In June it was determined to effect the capture of the Mamelon and the Quarries in front of the Redan, and preparatory to this, the third bombardment was commenced on the 6th to reduce the fire of the place. As the guns of the former enfiladed the latter, it had been arranged that the British were not to attack the Quarries until the French had obtained possession of the Mamelon. Following out a well arranged programme, the French attacked shortly before 7pm on the 7th, and as soon as they had established themselves, Lord Raglan gave the signal for the British to advance.

The storming party, commanded by Lieutenant-Colonel Campbell of the 90th Regiment, consisted of four hundred men taken in equal proportions from the second and light divisions, with the 62nd Regiment, six hundred strong, in support. Both the 34th and 55th were thus among the stormers, and in almost equal numbers, the latter having five officers and one hundred and sixty men, and the former seven officers and one hundred and seventy men engaged in the combat.

Turning like enraged lions at bay, the British charged with such fury that the front ranks of the enemy shook again, yet it was of no use, back they were forced, although it was but slowly; but gathering strength, they hurled themselves a second time on the Russians with such vigour as to send them a second time out of the Quarries; again the enemy forced them back, and for a third time did the infuriated soldiers fling themselves upon the Russians like a surging hurricane, and drove them out in total disorder….

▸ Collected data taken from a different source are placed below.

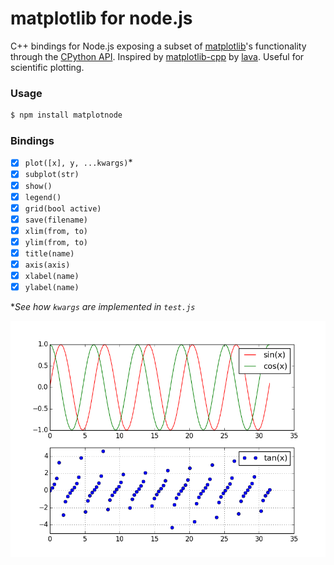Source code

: # matplotlib for node.js

C++ bindings for Node.js exposing a subset of [matplotlib](http://matplotlib.org/)'s functionality through the [CPython API](https://docs.python.org/2/extending/embedding.html). Inspired by [matplotlib-cpp](https://github.com/lava/matplotlib-cpp) by [lava](https://github.com/lava). Useful for scientific plotting.

### Usage

```bash
$ npm install matplotnode
```

### Bindings

- [x] `plot([x], y, ...kwargs)`*
- [x] `subplot(str)`
- [x] `show()`
- [x] `legend()`
- [x] `grid(bool active)`
- [x] `save(filename)`
- [x] `xlim(from, to)`
- [x] `ylim(from, to)`
- [x] `title(name)`
- [x] `axis(axis)`
- [x] `xlabel(name)`
- [x] `ylabel(name)`

**See how `kwargs` are implemented in `test.js`*

![subplot example](examples/subplot.png)
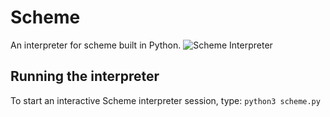 # Scheme
An interpreter for scheme built in Python. 
![Scheme Interpreter](https://inst.eecs.berkeley.edu/~cs61a/fa21/proj/scheme/images/let.png)
## Running the interpreter
To start an interactive Scheme interpreter session, type:
    ```
    python3 scheme.py
    ```
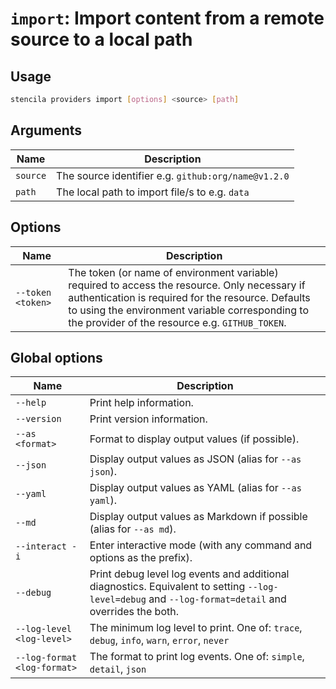 <!-- Generated from doc comments in Rust. Do not edit. -->

# `import`: Import content from a remote source to a local path

## Usage

```sh
stencila providers import [options] <source> [path]
```




## Arguments

| Name | Description |
| --- | --- |
| `source` | The source identifier e.g. `github:org/name@v1.2.0` |
| `path` | The local path to import file/s to e.g. `data` |

## Options

| Name | Description |
| --- | --- |
| `--token <token>` | The token (or name of environment variable) required to access the resource. Only necessary if authentication is required for the resource. Defaults to using the environment variable corresponding to the provider of the resource e.g. `GITHUB_TOKEN`. |

## Global options

| Name | Description |
| --- | --- |
| `--help` | Print help information. |
| `--version` | Print version information. |
| `--as <format>` | Format to display output values (if possible). |
| `--json` | Display output values as JSON (alias for `--as json`). |
| `--yaml` | Display output values as YAML (alias for `--as yaml`). |
| `--md` | Display output values as Markdown if possible (alias for `--as md`). |
| `--interact -i` | Enter interactive mode (with any command and options as the prefix). |
| `--debug` | Print debug level log events and additional diagnostics. Equivalent to setting `--log-level=debug` and `--log-format=detail` and overrides the both. |
| `--log-level <log-level>` | The minimum log level to print. One of: `trace`, `debug`, `info`, `warn`, `error`, `never` |
| `--log-format <log-format>` | The format to print log events. One of: `simple`, `detail`, `json` |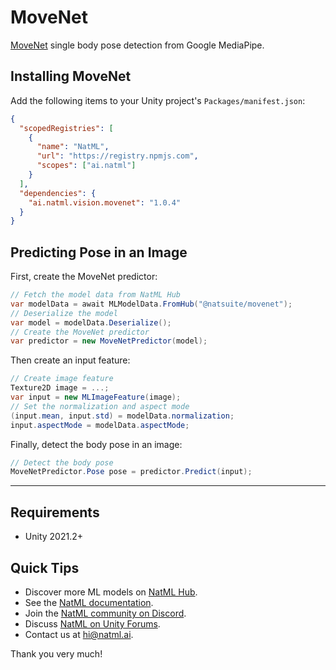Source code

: # MoveNet
[MoveNet](https://blog.tensorflow.org/2021/05/next-generation-pose-detection-with-movenet-and-tensorflowjs.html) single body pose detection from Google MediaPipe.

## Installing MoveNet
Add the following items to your Unity project's `Packages/manifest.json`:
```json
{
  "scopedRegistries": [
    {
      "name": "NatML",
      "url": "https://registry.npmjs.com",
      "scopes": ["ai.natml"]
    }
  ],
  "dependencies": {
    "ai.natml.vision.movenet": "1.0.4"
  }
}
```

## Predicting Pose in an Image
First, create the MoveNet predictor:
```csharp
// Fetch the model data from NatML Hub
var modelData = await MLModelData.FromHub("@natsuite/movenet");
// Deserialize the model
var model = modelData.Deserialize();
// Create the MoveNet predictor
var predictor = new MoveNetPredictor(model);
```

Then create an input feature:
```csharp
// Create image feature
Texture2D image = ...;
var input = new MLImageFeature(image);
// Set the normalization and aspect mode
(input.mean, input.std) = modelData.normalization;
input.aspectMode = modelData.aspectMode;
```

Finally, detect the body pose in an image:
```csharp
// Detect the body pose
MoveNetPredictor.Pose pose = predictor.Predict(input);
```
___

## Requirements
- Unity 2021.2+

## Quick Tips
- Discover more ML models on [NatML Hub](https://hub.natml.ai).
- See the [NatML documentation](https://docs.natml.ai/unity).
- Join the [NatML community on Discord](https://hub.natml.ai/community).
- Discuss [NatML on Unity Forums](https://forum.unity.com/threads/open-beta-natml-machine-learning-runtime.1109339/).
- Contact us at [hi@natml.ai](mailto:hi@natml.ai).

Thank you very much!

As might be expected, the casualties of the allies during this nights work were very great. Of the 34th, Lieutenant Lawrence and ten men were killed.

One of these ten men was my great great grandfather, Henry Thomas Hickton. News of his death was published in the London Gazette on 22nd June 1855.

The regimental muster rolls indicate that Ann and their three children were living in Burnley at this time.

With the death of her husband Ann was left very much alone in England with her children. Her brothers had emigrated to New Zealand over the previous five years and it appears that her parents had left to join them, possibly about the time that Ann returned from Crimea. It may have been the plan that when the war was over Ann and Henry would join them all. Now on her own, on the 18th of April 1856 Ann and her three small children aged 5, 3 and 1, left from Gravesend on the ship Lord Burleigh for Auckland, New Zealand, arriving on the 8th of August 1856. With her she brought reminders of the husband she had lost, his army pay-book and his Crimean medals.